__How to complete this task__
Take from the material every line that contains the word "Percentile".
** Source data follows **
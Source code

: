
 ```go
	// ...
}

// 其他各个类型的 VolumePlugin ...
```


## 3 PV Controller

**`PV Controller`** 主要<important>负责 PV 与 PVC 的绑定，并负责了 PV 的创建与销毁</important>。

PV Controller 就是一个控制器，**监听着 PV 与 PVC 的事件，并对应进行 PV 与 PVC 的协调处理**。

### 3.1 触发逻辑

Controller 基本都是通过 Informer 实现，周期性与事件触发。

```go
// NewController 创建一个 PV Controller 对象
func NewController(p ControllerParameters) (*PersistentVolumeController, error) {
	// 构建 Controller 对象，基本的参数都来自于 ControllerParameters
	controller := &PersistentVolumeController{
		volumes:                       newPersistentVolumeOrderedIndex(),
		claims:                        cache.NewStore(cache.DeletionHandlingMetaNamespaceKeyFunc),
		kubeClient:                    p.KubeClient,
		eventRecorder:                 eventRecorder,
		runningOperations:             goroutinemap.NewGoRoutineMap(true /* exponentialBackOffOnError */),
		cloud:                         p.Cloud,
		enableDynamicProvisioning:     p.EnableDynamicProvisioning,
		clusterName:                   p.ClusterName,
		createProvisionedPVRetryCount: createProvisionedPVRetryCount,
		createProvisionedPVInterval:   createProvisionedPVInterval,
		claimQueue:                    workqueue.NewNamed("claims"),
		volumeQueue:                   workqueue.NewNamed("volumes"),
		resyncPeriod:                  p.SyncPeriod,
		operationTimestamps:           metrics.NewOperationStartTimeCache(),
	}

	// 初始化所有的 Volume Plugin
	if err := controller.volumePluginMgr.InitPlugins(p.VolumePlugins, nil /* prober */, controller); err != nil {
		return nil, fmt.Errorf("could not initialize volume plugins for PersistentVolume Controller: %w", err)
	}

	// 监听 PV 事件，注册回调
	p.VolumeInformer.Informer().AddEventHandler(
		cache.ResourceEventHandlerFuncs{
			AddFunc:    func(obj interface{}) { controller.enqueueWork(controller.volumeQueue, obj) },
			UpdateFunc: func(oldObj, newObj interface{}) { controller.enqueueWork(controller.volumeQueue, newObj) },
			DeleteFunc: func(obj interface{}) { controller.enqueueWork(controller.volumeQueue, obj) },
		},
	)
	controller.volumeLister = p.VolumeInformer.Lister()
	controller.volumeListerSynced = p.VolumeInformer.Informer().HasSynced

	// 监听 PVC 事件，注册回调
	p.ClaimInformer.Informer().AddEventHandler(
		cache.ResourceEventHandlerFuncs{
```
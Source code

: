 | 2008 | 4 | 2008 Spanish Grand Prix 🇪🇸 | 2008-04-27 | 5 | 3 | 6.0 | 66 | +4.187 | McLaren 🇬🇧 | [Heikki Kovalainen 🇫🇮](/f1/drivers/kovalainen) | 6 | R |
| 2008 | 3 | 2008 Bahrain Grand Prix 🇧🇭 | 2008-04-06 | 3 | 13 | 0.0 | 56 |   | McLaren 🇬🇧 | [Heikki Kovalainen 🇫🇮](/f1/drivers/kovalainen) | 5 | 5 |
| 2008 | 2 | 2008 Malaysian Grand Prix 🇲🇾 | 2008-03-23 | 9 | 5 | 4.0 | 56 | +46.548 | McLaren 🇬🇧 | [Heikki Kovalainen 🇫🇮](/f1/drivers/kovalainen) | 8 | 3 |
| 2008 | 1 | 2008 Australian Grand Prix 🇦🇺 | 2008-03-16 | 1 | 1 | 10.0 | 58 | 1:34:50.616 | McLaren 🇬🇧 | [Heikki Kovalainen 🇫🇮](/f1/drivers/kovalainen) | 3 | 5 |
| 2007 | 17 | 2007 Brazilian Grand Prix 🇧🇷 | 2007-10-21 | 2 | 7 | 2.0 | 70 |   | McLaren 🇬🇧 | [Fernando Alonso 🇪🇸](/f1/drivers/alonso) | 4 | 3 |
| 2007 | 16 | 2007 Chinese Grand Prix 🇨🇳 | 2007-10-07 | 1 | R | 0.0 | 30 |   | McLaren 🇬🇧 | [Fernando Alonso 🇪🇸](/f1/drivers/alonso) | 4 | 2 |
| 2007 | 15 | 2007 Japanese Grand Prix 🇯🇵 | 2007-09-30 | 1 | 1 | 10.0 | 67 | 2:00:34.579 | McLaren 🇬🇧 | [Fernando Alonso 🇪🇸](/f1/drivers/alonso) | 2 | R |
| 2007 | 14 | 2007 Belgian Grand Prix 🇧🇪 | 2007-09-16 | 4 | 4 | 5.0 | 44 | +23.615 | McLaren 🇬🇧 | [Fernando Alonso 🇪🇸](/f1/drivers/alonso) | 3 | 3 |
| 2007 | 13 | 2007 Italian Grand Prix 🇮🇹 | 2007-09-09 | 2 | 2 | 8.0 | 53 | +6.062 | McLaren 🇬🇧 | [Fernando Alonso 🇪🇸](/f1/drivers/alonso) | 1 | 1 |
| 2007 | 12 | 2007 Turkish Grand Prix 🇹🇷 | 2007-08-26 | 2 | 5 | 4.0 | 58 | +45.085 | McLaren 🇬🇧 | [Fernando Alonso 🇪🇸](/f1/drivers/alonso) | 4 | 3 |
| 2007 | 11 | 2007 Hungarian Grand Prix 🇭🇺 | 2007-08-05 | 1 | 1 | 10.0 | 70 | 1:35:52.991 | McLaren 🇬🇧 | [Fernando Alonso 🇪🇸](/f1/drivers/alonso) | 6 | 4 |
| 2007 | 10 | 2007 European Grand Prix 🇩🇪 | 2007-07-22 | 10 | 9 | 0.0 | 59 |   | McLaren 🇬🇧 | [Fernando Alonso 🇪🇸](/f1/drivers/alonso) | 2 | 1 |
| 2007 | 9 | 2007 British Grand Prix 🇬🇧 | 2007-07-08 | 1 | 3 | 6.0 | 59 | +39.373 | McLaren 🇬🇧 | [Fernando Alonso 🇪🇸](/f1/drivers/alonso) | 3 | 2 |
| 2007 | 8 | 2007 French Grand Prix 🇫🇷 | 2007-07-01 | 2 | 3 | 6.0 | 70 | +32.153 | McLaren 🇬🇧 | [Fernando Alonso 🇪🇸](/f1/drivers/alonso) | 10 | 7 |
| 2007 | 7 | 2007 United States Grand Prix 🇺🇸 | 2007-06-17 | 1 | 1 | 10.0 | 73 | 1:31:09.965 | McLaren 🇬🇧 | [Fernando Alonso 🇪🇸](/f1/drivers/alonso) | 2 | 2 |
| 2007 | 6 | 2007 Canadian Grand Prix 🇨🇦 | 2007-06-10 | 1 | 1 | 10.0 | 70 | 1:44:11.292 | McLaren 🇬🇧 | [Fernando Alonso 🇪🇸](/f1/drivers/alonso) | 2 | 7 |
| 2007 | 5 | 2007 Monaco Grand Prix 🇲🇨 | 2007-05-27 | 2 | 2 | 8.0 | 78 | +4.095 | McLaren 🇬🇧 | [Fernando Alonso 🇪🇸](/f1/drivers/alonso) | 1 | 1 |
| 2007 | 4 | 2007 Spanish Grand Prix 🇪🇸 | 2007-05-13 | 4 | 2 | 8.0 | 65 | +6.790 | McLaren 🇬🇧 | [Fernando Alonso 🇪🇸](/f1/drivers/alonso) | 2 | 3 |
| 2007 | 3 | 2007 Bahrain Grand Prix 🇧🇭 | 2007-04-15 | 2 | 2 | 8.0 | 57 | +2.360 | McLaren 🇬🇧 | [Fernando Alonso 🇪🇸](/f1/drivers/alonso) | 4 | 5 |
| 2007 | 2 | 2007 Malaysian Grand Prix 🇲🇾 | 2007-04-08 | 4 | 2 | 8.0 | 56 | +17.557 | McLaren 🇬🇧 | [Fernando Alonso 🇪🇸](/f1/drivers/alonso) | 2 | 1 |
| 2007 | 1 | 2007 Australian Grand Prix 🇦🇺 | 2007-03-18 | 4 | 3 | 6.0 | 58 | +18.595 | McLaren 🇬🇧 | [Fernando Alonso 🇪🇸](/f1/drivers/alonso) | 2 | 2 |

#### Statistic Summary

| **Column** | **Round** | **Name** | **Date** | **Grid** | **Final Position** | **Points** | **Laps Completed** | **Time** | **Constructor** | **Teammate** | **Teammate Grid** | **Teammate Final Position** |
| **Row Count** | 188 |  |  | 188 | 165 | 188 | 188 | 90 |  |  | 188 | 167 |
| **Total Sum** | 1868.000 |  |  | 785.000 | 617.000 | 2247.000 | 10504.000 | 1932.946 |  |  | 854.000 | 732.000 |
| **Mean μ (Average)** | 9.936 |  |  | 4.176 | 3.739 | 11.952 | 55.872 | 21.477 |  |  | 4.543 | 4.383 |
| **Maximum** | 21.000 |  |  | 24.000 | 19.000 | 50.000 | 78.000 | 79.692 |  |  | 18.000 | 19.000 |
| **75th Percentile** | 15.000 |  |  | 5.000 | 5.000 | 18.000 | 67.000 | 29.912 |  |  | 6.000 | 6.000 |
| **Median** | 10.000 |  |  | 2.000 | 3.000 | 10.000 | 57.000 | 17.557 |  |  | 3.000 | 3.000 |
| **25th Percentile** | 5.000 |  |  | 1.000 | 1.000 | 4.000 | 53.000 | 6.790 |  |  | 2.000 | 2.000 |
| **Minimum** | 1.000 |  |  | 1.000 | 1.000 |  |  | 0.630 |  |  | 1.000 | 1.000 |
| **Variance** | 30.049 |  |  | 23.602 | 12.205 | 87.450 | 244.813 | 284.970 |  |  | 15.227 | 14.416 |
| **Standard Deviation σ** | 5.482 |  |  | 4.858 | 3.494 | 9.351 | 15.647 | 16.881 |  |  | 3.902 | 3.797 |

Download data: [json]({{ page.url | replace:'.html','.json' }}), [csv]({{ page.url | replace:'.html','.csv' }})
** End of Source data **
__Your response__
| **75th Percentile** | 15.000 |  |  | 5.000 | 5.000 | 18.000 | 67.000 | 29.912 |  |  | 6.000 | 6.000 |
| **25th Percentile** | 5.000 |  |  | 1.000 | 1.000 | 4.000 | 53.000 | 6.790 |  |  | 2.000 | 2.000 |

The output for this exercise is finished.